Comb through the entries for "arbitrary" and pull out each line that holds it.

Data extracted from a collection:

/---

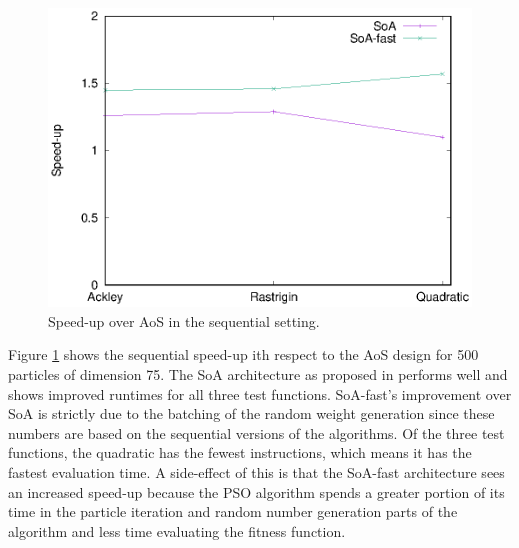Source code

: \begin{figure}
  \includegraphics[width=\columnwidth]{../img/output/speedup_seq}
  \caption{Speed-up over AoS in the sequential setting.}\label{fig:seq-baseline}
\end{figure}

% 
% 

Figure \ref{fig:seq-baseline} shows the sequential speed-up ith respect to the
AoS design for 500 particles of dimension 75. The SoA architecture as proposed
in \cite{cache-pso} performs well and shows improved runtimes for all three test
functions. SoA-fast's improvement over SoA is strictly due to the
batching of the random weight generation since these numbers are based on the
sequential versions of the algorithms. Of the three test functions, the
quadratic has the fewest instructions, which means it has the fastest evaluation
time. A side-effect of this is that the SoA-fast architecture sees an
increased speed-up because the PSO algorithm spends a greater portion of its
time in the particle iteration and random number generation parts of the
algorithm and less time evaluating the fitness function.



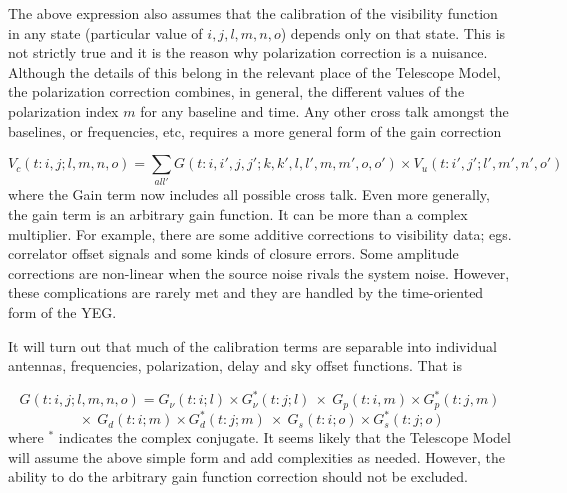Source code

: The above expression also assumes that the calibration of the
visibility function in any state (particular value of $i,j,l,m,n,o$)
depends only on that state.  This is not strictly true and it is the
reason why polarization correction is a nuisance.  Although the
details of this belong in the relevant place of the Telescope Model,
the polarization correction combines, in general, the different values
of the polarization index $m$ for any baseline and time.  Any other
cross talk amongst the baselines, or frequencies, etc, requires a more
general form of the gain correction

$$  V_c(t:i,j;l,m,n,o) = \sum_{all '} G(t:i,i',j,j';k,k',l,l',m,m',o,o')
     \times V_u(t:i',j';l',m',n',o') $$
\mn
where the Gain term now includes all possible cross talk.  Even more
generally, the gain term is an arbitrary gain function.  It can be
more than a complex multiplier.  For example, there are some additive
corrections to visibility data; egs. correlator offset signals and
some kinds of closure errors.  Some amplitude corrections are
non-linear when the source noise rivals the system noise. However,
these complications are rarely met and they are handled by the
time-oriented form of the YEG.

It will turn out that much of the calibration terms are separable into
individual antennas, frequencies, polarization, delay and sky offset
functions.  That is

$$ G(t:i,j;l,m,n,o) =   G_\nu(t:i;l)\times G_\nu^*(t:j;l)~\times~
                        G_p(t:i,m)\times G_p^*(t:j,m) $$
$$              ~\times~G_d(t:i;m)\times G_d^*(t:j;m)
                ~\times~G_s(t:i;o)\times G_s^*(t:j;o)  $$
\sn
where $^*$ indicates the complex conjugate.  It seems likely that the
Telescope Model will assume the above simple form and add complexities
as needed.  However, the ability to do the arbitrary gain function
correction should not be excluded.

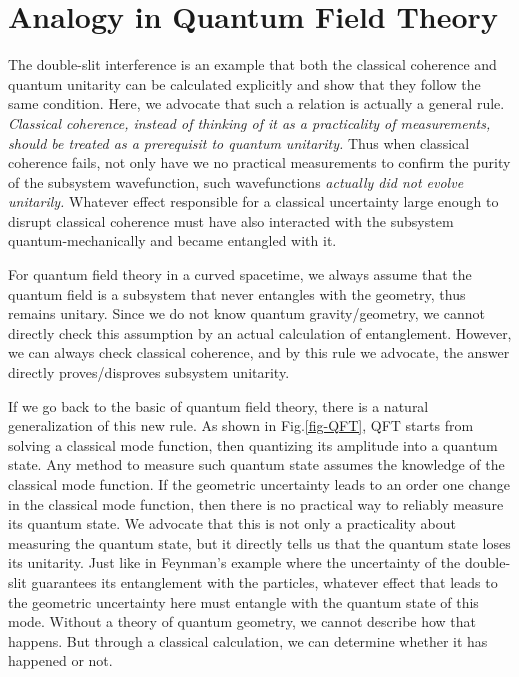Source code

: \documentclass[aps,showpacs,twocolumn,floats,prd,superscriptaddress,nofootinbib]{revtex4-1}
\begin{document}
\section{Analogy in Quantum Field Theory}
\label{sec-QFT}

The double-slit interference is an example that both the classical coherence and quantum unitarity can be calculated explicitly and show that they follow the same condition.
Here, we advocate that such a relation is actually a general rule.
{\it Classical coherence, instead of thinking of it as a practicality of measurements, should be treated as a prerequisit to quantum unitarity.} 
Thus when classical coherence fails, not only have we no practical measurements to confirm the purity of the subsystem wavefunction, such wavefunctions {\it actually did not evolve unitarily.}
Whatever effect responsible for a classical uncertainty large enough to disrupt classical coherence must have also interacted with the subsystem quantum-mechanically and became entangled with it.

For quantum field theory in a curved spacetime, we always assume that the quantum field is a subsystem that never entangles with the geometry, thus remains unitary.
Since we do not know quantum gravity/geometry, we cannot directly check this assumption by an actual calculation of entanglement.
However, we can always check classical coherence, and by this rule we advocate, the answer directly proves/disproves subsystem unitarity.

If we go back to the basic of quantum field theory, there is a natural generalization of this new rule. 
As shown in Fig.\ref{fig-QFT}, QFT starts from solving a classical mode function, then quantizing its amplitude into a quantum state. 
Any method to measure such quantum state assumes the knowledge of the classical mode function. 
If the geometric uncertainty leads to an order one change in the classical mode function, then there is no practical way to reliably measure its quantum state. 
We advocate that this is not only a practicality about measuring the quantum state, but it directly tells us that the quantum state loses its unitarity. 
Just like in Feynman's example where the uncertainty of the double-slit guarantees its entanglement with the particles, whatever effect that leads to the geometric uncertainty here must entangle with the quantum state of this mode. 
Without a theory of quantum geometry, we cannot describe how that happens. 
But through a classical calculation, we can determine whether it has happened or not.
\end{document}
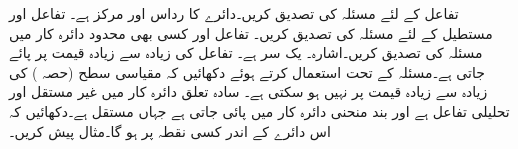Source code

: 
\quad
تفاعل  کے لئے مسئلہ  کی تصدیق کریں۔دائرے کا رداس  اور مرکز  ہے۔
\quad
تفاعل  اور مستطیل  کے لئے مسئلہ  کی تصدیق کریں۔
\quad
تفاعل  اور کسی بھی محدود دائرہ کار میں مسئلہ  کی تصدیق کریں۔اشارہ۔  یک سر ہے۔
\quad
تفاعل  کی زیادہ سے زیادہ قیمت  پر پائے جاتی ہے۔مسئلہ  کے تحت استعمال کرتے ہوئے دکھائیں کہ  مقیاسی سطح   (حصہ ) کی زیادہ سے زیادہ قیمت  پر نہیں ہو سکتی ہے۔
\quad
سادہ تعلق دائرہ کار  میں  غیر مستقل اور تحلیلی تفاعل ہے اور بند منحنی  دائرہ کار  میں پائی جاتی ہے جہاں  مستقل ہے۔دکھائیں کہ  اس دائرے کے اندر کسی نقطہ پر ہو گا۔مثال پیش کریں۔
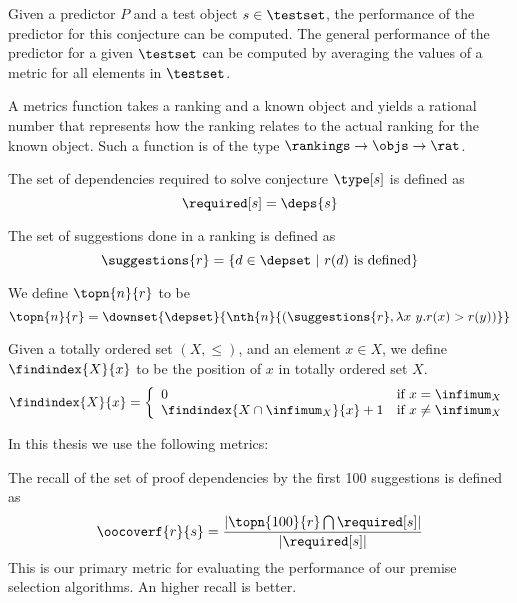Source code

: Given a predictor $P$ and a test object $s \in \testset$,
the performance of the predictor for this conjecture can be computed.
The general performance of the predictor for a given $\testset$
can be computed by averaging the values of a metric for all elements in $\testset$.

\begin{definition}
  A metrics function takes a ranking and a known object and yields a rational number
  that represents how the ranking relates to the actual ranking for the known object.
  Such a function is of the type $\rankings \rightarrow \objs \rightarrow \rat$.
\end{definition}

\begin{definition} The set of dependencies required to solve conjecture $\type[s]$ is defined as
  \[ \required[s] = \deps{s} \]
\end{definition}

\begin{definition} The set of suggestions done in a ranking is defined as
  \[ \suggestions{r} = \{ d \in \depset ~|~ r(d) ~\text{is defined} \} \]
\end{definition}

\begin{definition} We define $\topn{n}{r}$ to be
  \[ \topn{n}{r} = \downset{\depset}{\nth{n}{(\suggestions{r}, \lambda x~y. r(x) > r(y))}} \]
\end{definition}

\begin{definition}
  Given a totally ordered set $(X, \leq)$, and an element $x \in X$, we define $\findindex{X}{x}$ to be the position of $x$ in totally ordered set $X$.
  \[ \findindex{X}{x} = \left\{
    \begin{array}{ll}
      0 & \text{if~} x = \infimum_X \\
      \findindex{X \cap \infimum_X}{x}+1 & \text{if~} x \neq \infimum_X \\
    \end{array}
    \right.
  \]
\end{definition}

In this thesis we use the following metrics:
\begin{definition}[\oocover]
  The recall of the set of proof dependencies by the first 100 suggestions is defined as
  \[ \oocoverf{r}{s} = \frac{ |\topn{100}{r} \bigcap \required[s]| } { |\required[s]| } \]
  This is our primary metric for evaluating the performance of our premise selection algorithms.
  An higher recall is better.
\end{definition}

\---

- Answer for this exercise
generally, the gain term is an arbitrary gain function.  It can be
as needed.  However, the ability to do the arbitrary gain function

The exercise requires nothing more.